## WHAT YOU NEED TO DO
Print the data once more, exactly as supplied.

Stored data entries
- Opening Delimiter -

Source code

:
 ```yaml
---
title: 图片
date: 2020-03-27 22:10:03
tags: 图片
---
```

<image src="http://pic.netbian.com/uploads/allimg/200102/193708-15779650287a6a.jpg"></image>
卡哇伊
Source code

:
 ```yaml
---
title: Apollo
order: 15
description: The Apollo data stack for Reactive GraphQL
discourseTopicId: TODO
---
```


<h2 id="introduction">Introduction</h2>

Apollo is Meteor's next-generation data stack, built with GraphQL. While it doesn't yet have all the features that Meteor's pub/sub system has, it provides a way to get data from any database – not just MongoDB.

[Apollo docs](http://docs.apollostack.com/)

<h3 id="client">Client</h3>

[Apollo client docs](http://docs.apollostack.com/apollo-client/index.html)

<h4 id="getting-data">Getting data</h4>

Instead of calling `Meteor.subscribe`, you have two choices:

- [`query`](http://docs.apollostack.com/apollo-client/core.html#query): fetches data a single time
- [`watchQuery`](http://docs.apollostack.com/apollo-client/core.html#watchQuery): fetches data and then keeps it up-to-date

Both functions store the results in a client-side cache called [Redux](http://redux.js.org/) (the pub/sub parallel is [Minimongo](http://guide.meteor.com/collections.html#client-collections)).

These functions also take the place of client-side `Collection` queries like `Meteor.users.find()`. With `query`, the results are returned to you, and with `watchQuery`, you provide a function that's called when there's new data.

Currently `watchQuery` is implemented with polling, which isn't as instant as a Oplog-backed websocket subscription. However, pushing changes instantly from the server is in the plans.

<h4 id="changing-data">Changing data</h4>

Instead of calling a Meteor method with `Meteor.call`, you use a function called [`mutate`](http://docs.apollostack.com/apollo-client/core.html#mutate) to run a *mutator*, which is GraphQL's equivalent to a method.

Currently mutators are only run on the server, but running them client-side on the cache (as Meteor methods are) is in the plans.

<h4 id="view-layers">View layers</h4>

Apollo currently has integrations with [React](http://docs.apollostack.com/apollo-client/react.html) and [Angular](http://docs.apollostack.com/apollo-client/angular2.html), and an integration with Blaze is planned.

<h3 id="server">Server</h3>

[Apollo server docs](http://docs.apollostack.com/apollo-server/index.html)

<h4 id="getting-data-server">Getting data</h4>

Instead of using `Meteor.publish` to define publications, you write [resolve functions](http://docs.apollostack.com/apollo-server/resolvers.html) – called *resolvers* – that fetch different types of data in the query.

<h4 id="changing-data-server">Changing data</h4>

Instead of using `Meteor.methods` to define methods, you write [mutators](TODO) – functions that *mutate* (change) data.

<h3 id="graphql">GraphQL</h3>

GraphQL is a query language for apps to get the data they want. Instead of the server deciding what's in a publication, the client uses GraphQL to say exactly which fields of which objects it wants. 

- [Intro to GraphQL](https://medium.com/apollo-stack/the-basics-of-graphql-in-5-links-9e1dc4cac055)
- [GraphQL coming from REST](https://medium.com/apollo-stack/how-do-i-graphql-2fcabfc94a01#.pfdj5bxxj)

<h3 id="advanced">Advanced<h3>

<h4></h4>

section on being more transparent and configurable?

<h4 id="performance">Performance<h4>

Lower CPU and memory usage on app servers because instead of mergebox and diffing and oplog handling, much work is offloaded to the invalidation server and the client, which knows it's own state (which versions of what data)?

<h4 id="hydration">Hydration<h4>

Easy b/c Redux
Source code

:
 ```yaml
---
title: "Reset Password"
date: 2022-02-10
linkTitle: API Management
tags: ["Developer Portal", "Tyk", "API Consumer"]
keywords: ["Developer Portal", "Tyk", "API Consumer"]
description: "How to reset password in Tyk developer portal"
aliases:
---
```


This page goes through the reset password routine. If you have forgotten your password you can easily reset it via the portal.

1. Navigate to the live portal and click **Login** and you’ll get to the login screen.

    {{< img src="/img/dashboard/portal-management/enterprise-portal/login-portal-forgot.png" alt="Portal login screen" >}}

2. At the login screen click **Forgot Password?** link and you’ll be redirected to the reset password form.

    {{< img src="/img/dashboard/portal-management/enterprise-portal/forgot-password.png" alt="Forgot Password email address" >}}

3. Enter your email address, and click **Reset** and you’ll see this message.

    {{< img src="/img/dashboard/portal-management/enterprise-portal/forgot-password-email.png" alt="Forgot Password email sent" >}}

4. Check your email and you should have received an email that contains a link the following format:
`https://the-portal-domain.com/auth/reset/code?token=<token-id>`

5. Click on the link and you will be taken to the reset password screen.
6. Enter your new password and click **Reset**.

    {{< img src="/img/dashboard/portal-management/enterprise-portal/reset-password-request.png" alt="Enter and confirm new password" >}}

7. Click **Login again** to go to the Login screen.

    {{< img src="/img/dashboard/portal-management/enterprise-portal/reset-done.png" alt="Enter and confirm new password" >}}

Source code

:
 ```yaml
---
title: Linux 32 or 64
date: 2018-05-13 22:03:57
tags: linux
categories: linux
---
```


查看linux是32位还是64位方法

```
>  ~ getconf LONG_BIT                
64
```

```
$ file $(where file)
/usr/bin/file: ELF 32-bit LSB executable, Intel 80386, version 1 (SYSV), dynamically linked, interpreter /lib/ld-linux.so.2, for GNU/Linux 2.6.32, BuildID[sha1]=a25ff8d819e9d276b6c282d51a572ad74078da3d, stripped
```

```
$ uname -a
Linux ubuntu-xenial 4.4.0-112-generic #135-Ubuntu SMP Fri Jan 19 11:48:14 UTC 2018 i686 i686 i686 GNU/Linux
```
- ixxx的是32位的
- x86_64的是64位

- Closing Delimiter -

## EXPECTED ANSWER
Source code

:
 ```yaml
---
title: 图片
date: 2020-03-27 22:10:03
tags: 图片
---
```

<image src="http://pic.netbian.com/uploads/allimg/200102/193708-15779650287a6a.jpg"></image>
卡哇伊
Source code

:
 ```yaml
---
title: Apollo
order: 15
description: The Apollo data stack for Reactive GraphQL
discourseTopicId: TODO
---
```


<h2 id="introduction">Introduction</h2>

Apollo is Meteor's next-generation data stack, built with GraphQL. While it doesn't yet have all the features that Meteor's pub/sub system has, it provides a way to get data from any database – not just MongoDB.

[Apollo docs](http://docs.apollostack.com/)

<h3 id="client">Client</h3>

[Apollo client docs](http://docs.apollostack.com/apollo-client/index.html)

<h4 id="getting-data">Getting data</h4>

Instead of calling `Meteor.subscribe`, you have two choices:

- [`query`](http://docs.apollostack.com/apollo-client/core.html#query): fetches data a single time
- [`watchQuery`](http://docs.apollostack.com/apollo-client/core.html#watchQuery): fetches data and then keeps it up-to-date

Both functions store the results in a client-side cache called [Redux](http://redux.js.org/) (the pub/sub parallel is [Minimongo](http://guide.meteor.com/collections.html#client-collections)).

These functions also take the place of client-side `Collection` queries like `Meteor.users.find()`. With `query`, the results are returned to you, and with `watchQuery`, you provide a function that's called when there's new data.

Currently `watchQuery` is implemented with polling, which isn't as instant as a Oplog-backed websocket subscription. However, pushing changes instantly from the server is in the plans.

<h4 id="changing-data">Changing data</h4>

Instead of calling a Meteor method with `Meteor.call`, you use a function called [`mutate`](http://docs.apollostack.com/apollo-client/core.html#mutate) to run a *mutator*, which is GraphQL's equivalent to a method.

Currently mutators are only run on the server, but running them client-side on the cache (as Meteor methods are) is in the plans.

<h4 id="view-layers">View layers</h4>

Apollo currently has integrations with [React](http://docs.apollostack.com/apollo-client/react.html) and [Angular](http://docs.apollostack.com/apollo-client/angular2.html), and an integration with Blaze is planned.

<h3 id="server">Server</h3>

[Apollo server docs](http://docs.apollostack.com/apollo-server/index.html)

<h4 id="getting-data-server">Getting data</h4>

Instead of using `Meteor.publish` to define publications, you write [resolve functions](http://docs.apollostack.com/apollo-server/resolvers.html) – called *resolvers* – that fetch different types of data in the query.

<h4 id="changing-data-server">Changing data</h4>

Instead of using `Meteor.methods` to define methods, you write [mutators](TODO) – functions that *mutate* (change) data.

<h3 id="graphql">GraphQL</h3>

GraphQL is a query language for apps to get the data they want. Instead of the server deciding what's in a publication, the client uses GraphQL to say exactly which fields of which objects it wants. 

- [Intro to GraphQL](https://medium.com/apollo-stack/the-basics-of-graphql-in-5-links-9e1dc4cac055)
- [GraphQL coming from REST](https://medium.com/apollo-stack/how-do-i-graphql-2fcabfc94a01#.pfdj5bxxj)

<h3 id="advanced">Advanced<h3>

<h4></h4>

section on being more transparent and configurable?

<h4 id="performance">Performance<h4>

Lower CPU and memory usage on app servers because instead of mergebox and diffing and oplog handling, much work is offloaded to the invalidation server and the client, which knows it's own state (which versions of what data)?

<h4 id="hydration">Hydration<h4>

Easy b/c Redux
Source code

:
 ```yaml
---
title: "Reset Password"
date: 2022-02-10
linkTitle: API Management
tags: ["Developer Portal", "Tyk", "API Consumer"]
keywords: ["Developer Portal", "Tyk", "API Consumer"]
description: "How to reset password in Tyk developer portal"
aliases:
---
```


This page goes through the reset password routine. If you have forgotten your password you can easily reset it via the portal.

1. Navigate to the live portal and click **Login** and you’ll get to the login screen.

    {{< img src="/img/dashboard/portal-management/enterprise-portal/login-portal-forgot.png" alt="Portal login screen" >}}

2. At the login screen click **Forgot Password?** link and you’ll be redirected to the reset password form.

    {{< img src="/img/dashboard/portal-management/enterprise-portal/forgot-password.png" alt="Forgot Password email address" >}}

3. Enter your email address, and click **Reset** and you’ll see this message.

    {{< img src="/img/dashboard/portal-management/enterprise-portal/forgot-password-email.png" alt="Forgot Password email sent" >}}

4. Check your email and you should have received an email that contains a link the following format:
`https://the-portal-domain.com/auth/reset/code?token=<token-id>`

5. Click on the link and you will be taken to the reset password screen.
6. Enter your new password and click **Reset**.

    {{< img src="/img/dashboard/portal-management/enterprise-portal/reset-password-request.png" alt="Enter and confirm new password" >}}

7. Click **Login again** to go to the Login screen.

    {{< img src="/img/dashboard/portal-management/enterprise-portal/reset-done.png" alt="Enter and confirm new password" >}}

Source code

:
 ```yaml
---
title: Linux 32 or 64
date: 2018-05-13 22:03:57
tags: linux
categories: linux
---
```


查看linux是32位还是64位方法

```
>  ~ getconf LONG_BIT                
64
```

```
$ file $(where file)
/usr/bin/file: ELF 32-bit LSB executable, Intel 80386, version 1 (SYSV), dynamically linked, interpreter /lib/ld-linux.so.2, for GNU/Linux 2.6.32, BuildID[sha1]=a25ff8d819e9d276b6c282d51a572ad74078da3d, stripped
```

```
$ uname -a
Linux ubuntu-xenial 4.4.0-112-generic #135-Ubuntu SMP Fri Jan 19 11:48:14 UTC 2018 i686 i686 i686 GNU/Linux
```
- ixxx的是32位的
- x86_64的是64位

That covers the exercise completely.